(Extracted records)
---------------
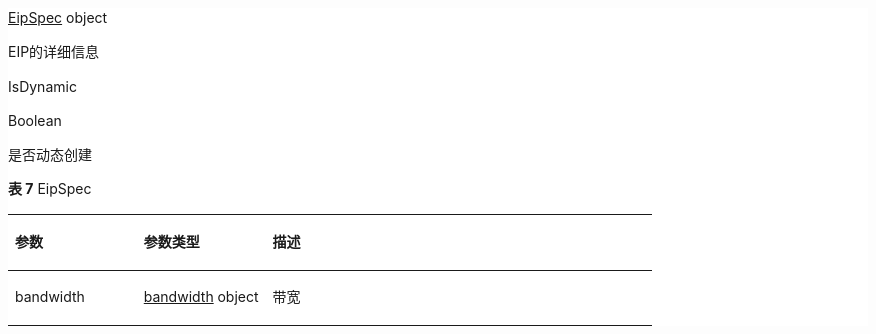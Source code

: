 </td>
<td class="cellrowborder" valign="top" width="20%" headers="mcps1.2.4.1.2 "><p id="p1097861412914"><a name="p1097861412914"></a><a name="p1097861412914"></a><a href="#response_EipSpec">EipSpec</a> object</p>
</td>
<td class="cellrowborder" valign="top" width="60%" headers="mcps1.2.4.1.3 "><p id="p139781314112917"><a name="p139781314112917"></a><a name="p139781314112917"></a>EIP的详细信息</p>
</td>
</tr>
<tr id="row79770144292"><td class="cellrowborder" valign="top" width="20%" headers="mcps1.2.4.1.1 "><p id="p597811141295"><a name="p597811141295"></a><a name="p597811141295"></a>IsDynamic</p>
</td>
<td class="cellrowborder" valign="top" width="20%" headers="mcps1.2.4.1.2 "><p id="p09782143295"><a name="p09782143295"></a><a name="p09782143295"></a>Boolean</p>
</td>
<td class="cellrowborder" valign="top" width="60%" headers="mcps1.2.4.1.3 "><p id="p5978614122911"><a name="p5978614122911"></a><a name="p5978614122911"></a>是否动态创建</p>
</td>
</tr>
</tbody>
</table>

**表 7**  EipSpec

<a name="response_EipSpec"></a>
<table><thead align="left"><tr id="row149791914172918"><th class="cellrowborder" valign="top" width="20%" id="mcps1.2.4.1.1"><p id="p18979181418299"><a name="p18979181418299"></a><a name="p18979181418299"></a>参数</p>
</th>
<th class="cellrowborder" valign="top" width="20%" id="mcps1.2.4.1.2"><p id="p0979514122917"><a name="p0979514122917"></a><a name="p0979514122917"></a>参数类型</p>
</th>
<th class="cellrowborder" valign="top" width="60%" id="mcps1.2.4.1.3"><p id="p69801714132910"><a name="p69801714132910"></a><a name="p69801714132910"></a>描述</p>
</th>
</tr>
</thead>
<tbody><tr id="row3979161452917"><td class="cellrowborder" valign="top" width="20%" headers="mcps1.2.4.1.1 "><p id="p1198091412913"><a name="p1198091412913"></a><a name="p1198091412913"></a>bandwidth</p>
</td>
<td class="cellrowborder" valign="top" width="20%" headers="mcps1.2.4.1.2 "><p id="p18980614102914"><a name="p18980614102914"></a><a name="p18980614102914"></a><a href="#response_bandwidth">bandwidth</a> object</p>
</td>
<td class="cellrowborder" valign="top" width="60%" headers="mcps1.2.4.1.3 "><p id="p79801143291"><a name="p79801143291"></a><a name="p79801143291"></a>带宽</p>
</td>
</tr>
</tbody>
</table>
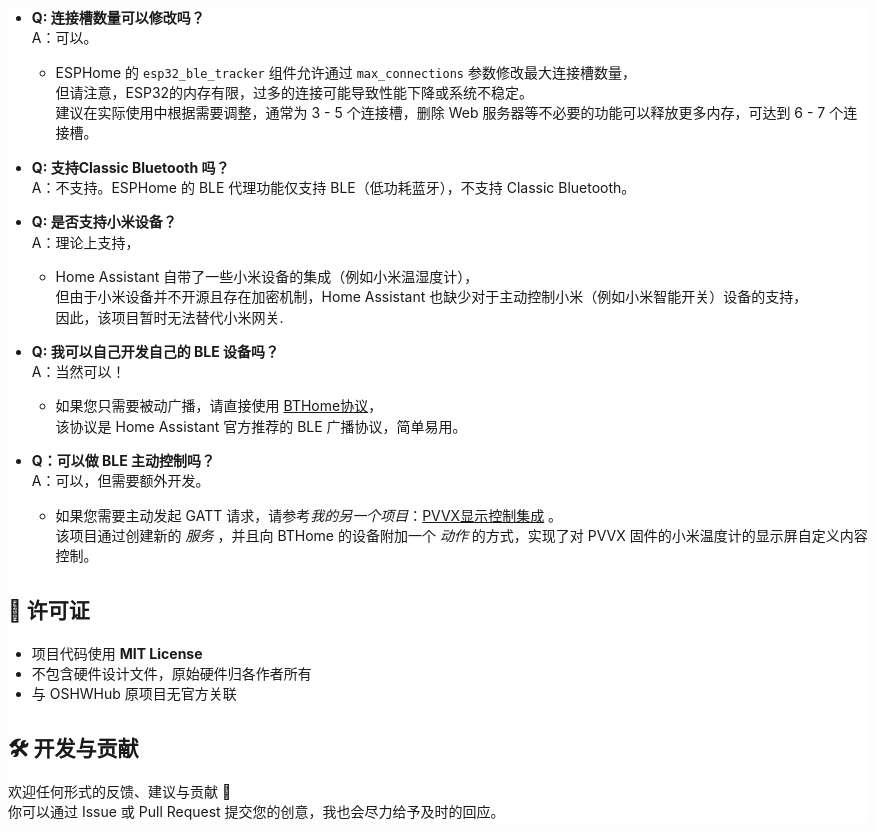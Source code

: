 - **Q: 连接槽数量可以修改吗？**  
  A：可以。
  - ESPHome 的 `esp32_ble_tracker` 组件允许通过 `max_connections` 参数修改最大连接槽数量，  
  但请注意，ESP32的内存有限，过多的连接可能导致性能下降或系统不稳定。  
  建议在实际使用中根据需要调整，通常为 3 - 5 个连接槽，删除 Web 服务器等不必要的功能可以释放更多内存，可达到 6 - 7 个连接槽。

- **Q: 支持Classic Bluetooth 吗？**  
  A：不支持。ESPHome 的 BLE 代理功能仅支持 BLE（低功耗蓝牙），不支持 Classic Bluetooth。

- **Q: 是否支持小米设备？**  
  A：理论上支持，
  - Home Assistant 自带了一些小米设备的集成（例如小米温湿度计），  
  但由于小米设备并不开源且存在加密机制，Home Assistant 也缺少对于主动控制小米（例如小米智能开关）设备的支持，  
  因此，该项目暂时无法替代小米网关.  

- **Q: 我可以自己开发自己的 BLE 设备吗？**  
  A：当然可以！
  - 如果您只需要被动广播，请直接使用 [BTHome协议](https://bthome.io/)，  
  该协议是 Home Assistant 官方推荐的 BLE 广播协议，简单易用。  

- **Q：可以做 BLE 主动控制吗？**  
  A：可以，但需要额外开发。
  - 如果您需要主动发起 GATT 请求，请参考*我的另一个项目*：[PVVX显示控制集成](https://github.com/Angelic47/pvvx_display) 。  
  该项目通过创建新的 *服务* ，并且向 BTHome 的设备附加一个 *动作* 的方式，实现了对 PVVX 固件的小米温度计的显示屏自定义内容控制。  


## 📜 许可证

- 项目代码使用 **MIT License**
- 不包含硬件设计文件，原始硬件归各作者所有
- 与 OSHWHub 原项目无官方关联


## 🛠️ 开发与贡献
欢迎任何形式的反馈、建议与贡献 💛  
你可以通过 Issue 或 Pull Request 提交您的创意，我也会尽力给予及时的回应。


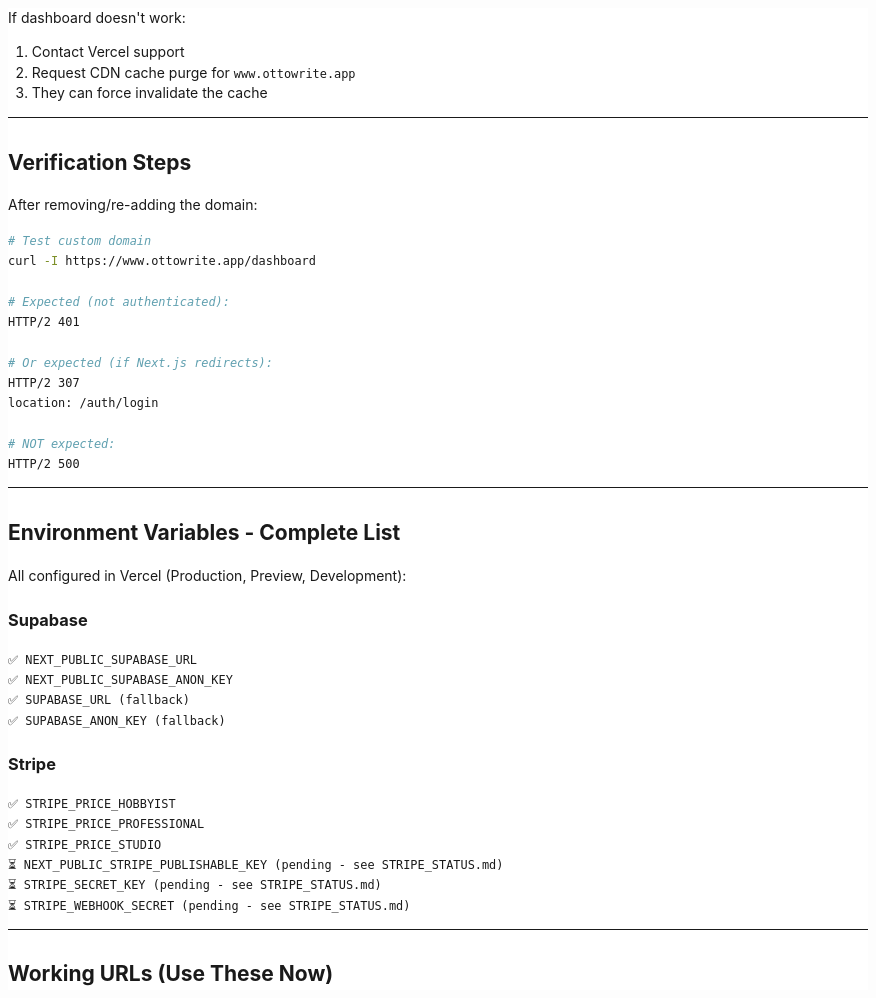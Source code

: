 If dashboard doesn't work:
1. Contact Vercel support
2. Request CDN cache purge for `www.ottowrite.app`
3. They can force invalidate the cache

---

## Verification Steps

After removing/re-adding the domain:

```bash
# Test custom domain
curl -I https://www.ottowrite.app/dashboard

# Expected (not authenticated):
HTTP/2 401

# Or expected (if Next.js redirects):
HTTP/2 307
location: /auth/login

# NOT expected:
HTTP/2 500
```

---

## Environment Variables - Complete List

All configured in Vercel (Production, Preview, Development):

### Supabase
```
✅ NEXT_PUBLIC_SUPABASE_URL
✅ NEXT_PUBLIC_SUPABASE_ANON_KEY
✅ SUPABASE_URL (fallback)
✅ SUPABASE_ANON_KEY (fallback)
```

### Stripe
```
✅ STRIPE_PRICE_HOBBYIST
✅ STRIPE_PRICE_PROFESSIONAL
✅ STRIPE_PRICE_STUDIO
⏳ NEXT_PUBLIC_STRIPE_PUBLISHABLE_KEY (pending - see STRIPE_STATUS.md)
⏳ STRIPE_SECRET_KEY (pending - see STRIPE_STATUS.md)
⏳ STRIPE_WEBHOOK_SECRET (pending - see STRIPE_STATUS.md)
```

---

## Working URLs (Use These Now)
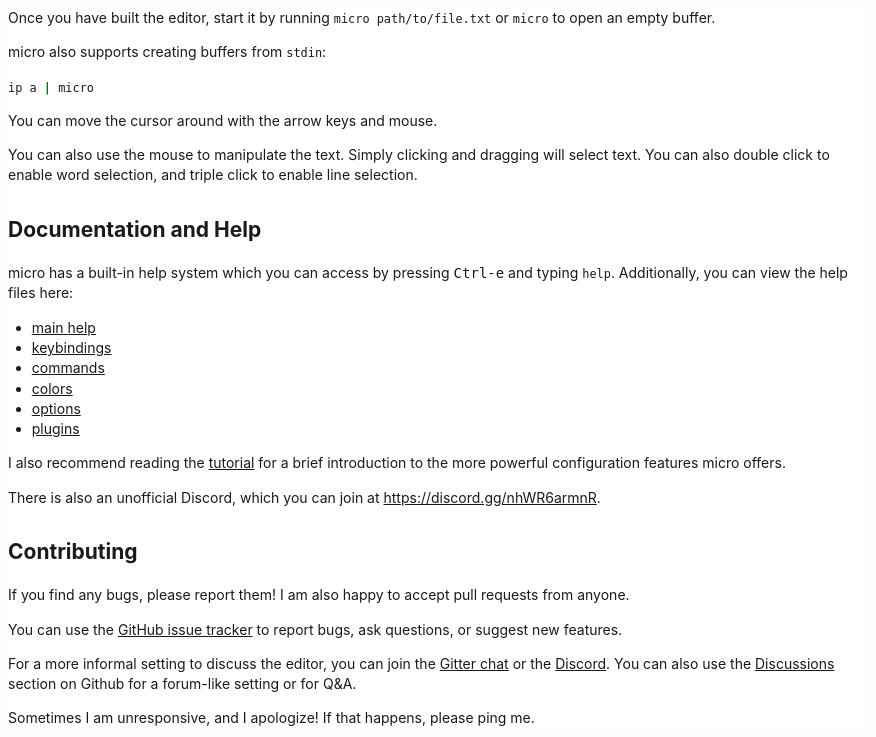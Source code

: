 Once you have built the editor, start it by running `micro path/to/file.txt` or `micro` to open an empty buffer.

micro also supports creating buffers from `stdin`:

```sh
ip a | micro
```

You can move the cursor around with the arrow keys and mouse.

You can also use the mouse to manipulate the text. Simply clicking and dragging
will select text. You can also double click to enable word selection, and triple
click to enable line selection.

## Documentation and Help

micro has a built-in help system which you can access by pressing <kbd>Ctrl-e</kbd> and typing `help`. Additionally, you can
view the help files here:

- [main help](https://github.com/zyedidia/micro/tree/master/runtime/help/help.md)
- [keybindings](https://github.com/zyedidia/micro/tree/master/runtime/help/keybindings.md)
- [commands](https://github.com/zyedidia/micro/tree/master/runtime/help/commands.md)
- [colors](https://github.com/zyedidia/micro/tree/master/runtime/help/colors.md)
- [options](https://github.com/zyedidia/micro/tree/master/runtime/help/options.md)
- [plugins](https://github.com/zyedidia/micro/tree/master/runtime/help/plugins.md)

I also recommend reading the [tutorial](https://github.com/zyedidia/micro/tree/master/runtime/help/tutorial.md) for
a brief introduction to the more powerful configuration features micro offers.

There is also an unofficial Discord, which you can join at https://discord.gg/nhWR6armnR.

## Contributing

If you find any bugs, please report them! I am also happy to accept pull requests from anyone.

You can use the [GitHub issue tracker](https://github.com/zyedidia/micro/issues)
to report bugs, ask questions, or suggest new features.

For a more informal setting to discuss the editor, you can join the [Gitter chat](https://gitter.im/zyedidia/micro) or the [Discord](https://discord.gg/nhWR6armnR). You can also use the [Discussions](https://github.com/zyedidia/micro/discussions) section on Github for a forum-like setting or for Q&A.

Sometimes I am unresponsive, and I apologize! If that happens, please ping me.
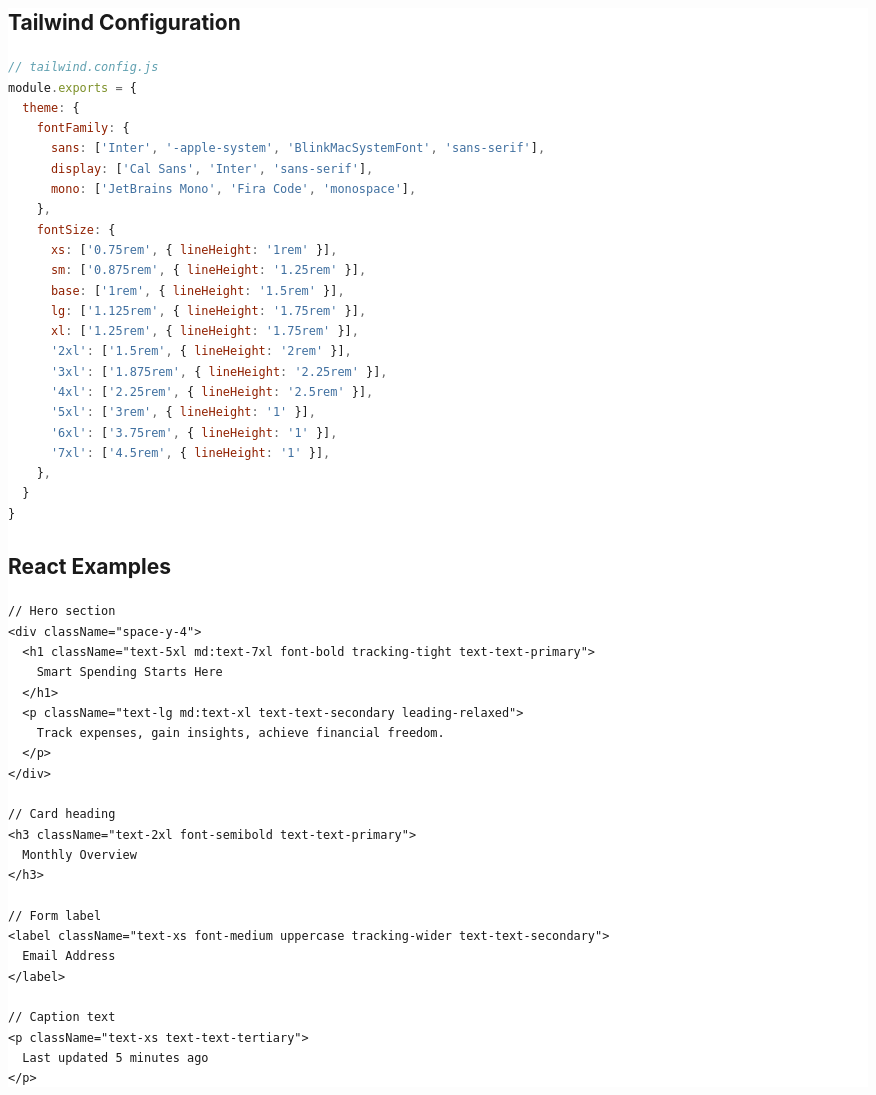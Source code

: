 ## Tailwind Configuration

```js
// tailwind.config.js
module.exports = {
  theme: {
    fontFamily: {
      sans: ['Inter', '-apple-system', 'BlinkMacSystemFont', 'sans-serif'],
      display: ['Cal Sans', 'Inter', 'sans-serif'],
      mono: ['JetBrains Mono', 'Fira Code', 'monospace'],
    },
    fontSize: {
      xs: ['0.75rem', { lineHeight: '1rem' }],
      sm: ['0.875rem', { lineHeight: '1.25rem' }],
      base: ['1rem', { lineHeight: '1.5rem' }],
      lg: ['1.125rem', { lineHeight: '1.75rem' }],
      xl: ['1.25rem', { lineHeight: '1.75rem' }],
      '2xl': ['1.5rem', { lineHeight: '2rem' }],
      '3xl': ['1.875rem', { lineHeight: '2.25rem' }],
      '4xl': ['2.25rem', { lineHeight: '2.5rem' }],
      '5xl': ['3rem', { lineHeight: '1' }],
      '6xl': ['3.75rem', { lineHeight: '1' }],
      '7xl': ['4.5rem', { lineHeight: '1' }],
    },
  }
}
```

## React Examples

```tsx
// Hero section
<div className="space-y-4">
  <h1 className="text-5xl md:text-7xl font-bold tracking-tight text-text-primary">
    Smart Spending Starts Here
  </h1>
  <p className="text-lg md:text-xl text-text-secondary leading-relaxed">
    Track expenses, gain insights, achieve financial freedom.
  </p>
</div>

// Card heading
<h3 className="text-2xl font-semibold text-text-primary">
  Monthly Overview
</h3>

// Form label
<label className="text-xs font-medium uppercase tracking-wider text-text-secondary">
  Email Address
</label>

// Caption text
<p className="text-xs text-text-tertiary">
  Last updated 5 minutes ago
</p>
```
---------------
**PROBLEM STATEMENT**: Count how many lines in the data above hold the string "built", and give the number with no other words.

**ANSWER SPACE**: 2